Hay una vertiente de su obra que llama la atención, la fotografía de niños: niños de la calle, niños campesinos del Ande o de la selva, niños, niños, niños. En las Nio-Huayhuacapuertas de sus casas, en la calle, jugando, conversando con absoluta seriedad entre ellos, realizando recados a pesar de su cortísima edad. La ternura del lente de GGY, sin embargo, no encubre las carencias de la circunstancia material que aqueja a esos niños, pero se las arregla para destacar en ellos principalmente la frágil, invencible inocencia. Su obra maestra en este renglón es “Niño a orillas del Vilcanota”.

¿Es el retrato de una persona? Sí, pero la persona está descentrada y no es más que un término de la imagen. ¿Es la captura de un paisaje? Sí, pero el paisaje se ve al fondo y de un modo nebuloso. En realidad, es ambas cosas al mismo tiempo: naturaleza y retrato personal (en grácil equilibrio, una vez más). Pero también es la combinación de otras cualidades antitéticas, como la emotividad y la geometría. Es obvio que el fotógrafo está conmovido por la fragilidad, la derelicción y el misterio de ese niño campesino, y logra transmitirnos tal sentimiento; pero lo hace gracias a una construcción de la imagen tan rigurosa que parece diseñada con perspectógrafo, y que hubiera suscitado la aprobación de Brunelleschi. Composición compleja y poco convencional, donde el niño, no obstante estar disminuido por su obvia indigencia, es casi monumental por su escala preeminente en el encuadre [1]; donde hay una sutil gradación desde la luminosidad que irradia en el fondo, el gris de la zona intermedia y la sombra que cubre el término inicial.

Precisamente, la atmósfera de sus fotografías es, en general, evocativa y crepuscular. No porque domine en ellas cierta hora del día, ni por cuestiones meteorológicas; sino por tratarse de una tonalidad, de un clima interior, fruto del sentimiento nostálgico que lo baña todo, en la mirada de este fotógrafo.
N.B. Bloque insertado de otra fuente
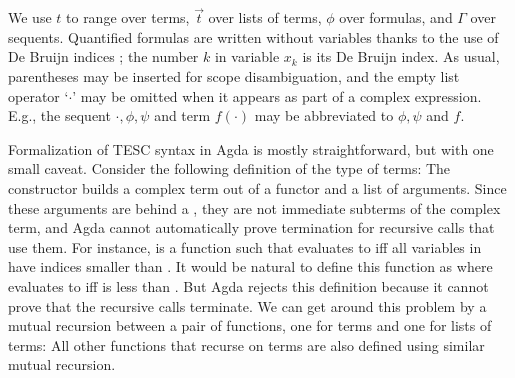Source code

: \documentclass{lipics-v2021}
\begin{document}
We use $t$ to range over terms, $\vec{t}$ over lists of terms, $\phi$ over formulas, 
and $\Gamma$ over sequents. Quantified formulas are written without variables thanks 
to the use of De Bruijn indices \cite{de1972lambda}; the number $k$ in variable $x_k$ is its De Bruijn index. 
As usual, parentheses may be inserted for scope disambiguation, and the empty list operator 
`$\cdot$' may be omitted when it appears as part of a complex expression. E.g., the sequent 
$\cdot, \phi, \psi$ and term $f(\cdot)$ may be abbreviated to $\phi, \psi$ and $f$.

Formalization of TESC syntax in Agda is mostly straightforward, but with one
small caveat. Consider the following definition of the type of terms:
The constructor  builds a complex term out of a 
functor and a list of arguments. Since these arguments are behind a ,
they are not immediate subterms of the complex term, and Agda cannot automatically 
prove termination for recursive calls that use them. For instance, 
 \AgdaSymbol{:} 
    is 
a function such that    
evaluates to  iff all variables in  
have indices smaller than . It would be natural to define this
function as 
where    evaluates to 
 iff  is less than .
But Agda rejects this definition because it cannot prove that the recursive 
calls terminate. We can get around this problem by a mutual recursion 
between a pair of functions, one for terms and one for lists of terms: 
All other functions that recurse on terms are also defined using similar
mutual recursion.


\end{document}
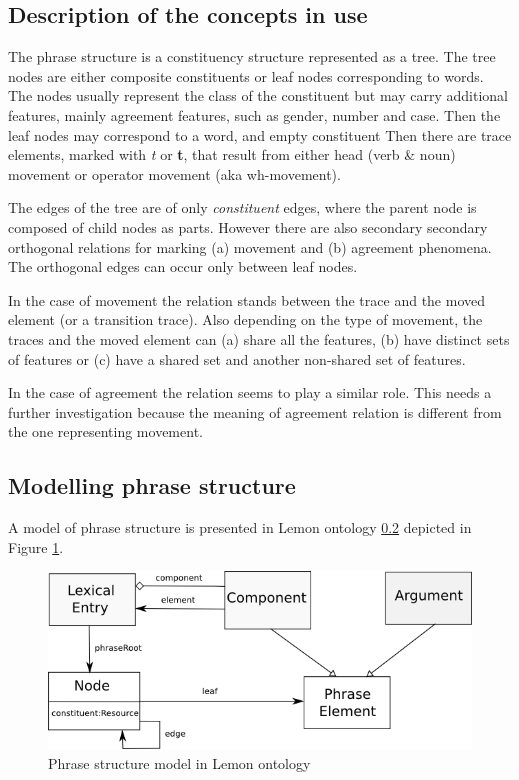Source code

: \documentclass[11pt,a4paper,titlepage]{article}
\begin{document}
\subsection{Description of the concepts in use}
The phrase structure is a constituency structure represented as a tree. The tree nodes are either composite constituents or leaf nodes corresponding to words. The nodes usually represent the class of the constituent but may carry additional features, mainly agreement features, such as gender, number and case. Then the leaf nodes may correspond to a word, and empty constituent
Then there are trace elements, marked with \textit{t} or \textbf{t}, that result from either head (verb \& noun) movement or operator movement (aka wh-movement).

The edges of the tree are of only \textit{constituent} edges, where the parent node is composed of child nodes as parts. However there are also secondary secondary orthogonal relations for marking (a) movement and (b) agreement phenomena. The orthogonal edges can occur only between leaf nodes.

In the case of movement the relation stands between the trace and the moved element (or a transition trace).  Also depending on the type of movement, the traces and the moved element can (a) share all the features, (b) have distinct sets of features or (c) have a shared set and another non-shared set of features.

In the case of agreement the relation seems to play a similar role. This needs a further investigation because the meaning of agreement relation is different from the one representing movement. 

\subsection{Modelling phrase structure}
A model of phrase structure is presented in Lemon ontology \ref{} depicted in Figure \ref{fig:ps-lemon}. 

\begin{figure}[H]
	\centering
	\includegraphics[width=\linewidth]{pics/lemon-ps-model}
	
	\caption{Phrase structure model in Lemon ontology}
	\label{fig:ps-lemon}
\end{figure}
\end{document}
De ahí la ternura, unas veces; la melancolía, otras, y siempre la serenidad.

GGY ha continuado fotografiando desde entonces, en blanco y negro y en color, con cámaras analógicas y digitales. Paskanas solo es el primer tramo de un camino que está en marcha. Como hombre del siglo XXI, en sintonía con su tiempo, no cesa de observarlo e interrogarlo, al menos a través de su arte. Si bien en su memoria no han cesado de correr el Vilcanota y el Apurimac, a ellos se han sumado otros ríos, más caudalosos y de ámbitos más lejanos. Sus nuevas imágenes nos darán el encuentro en un futuro que, felizmente, ya es posible avizorar.


[1] Viene a la mente una frase de Masaoka Shiki, poeta japonés del siglo XIX: “Recuerda la perspectiva: lo grande puede ser pequeño si está lejos y lo pequeño puede ser grande si está cerca”.

Comentarios   

0 #1 Yvo 01-10-2020 07:06
Las fotografías de Guillermo Guevara Yábar son de una asombrosa belleza y sensibilidad. Toda persona amante del arte disfrutará intensamente de la colección exhibida en Paskana.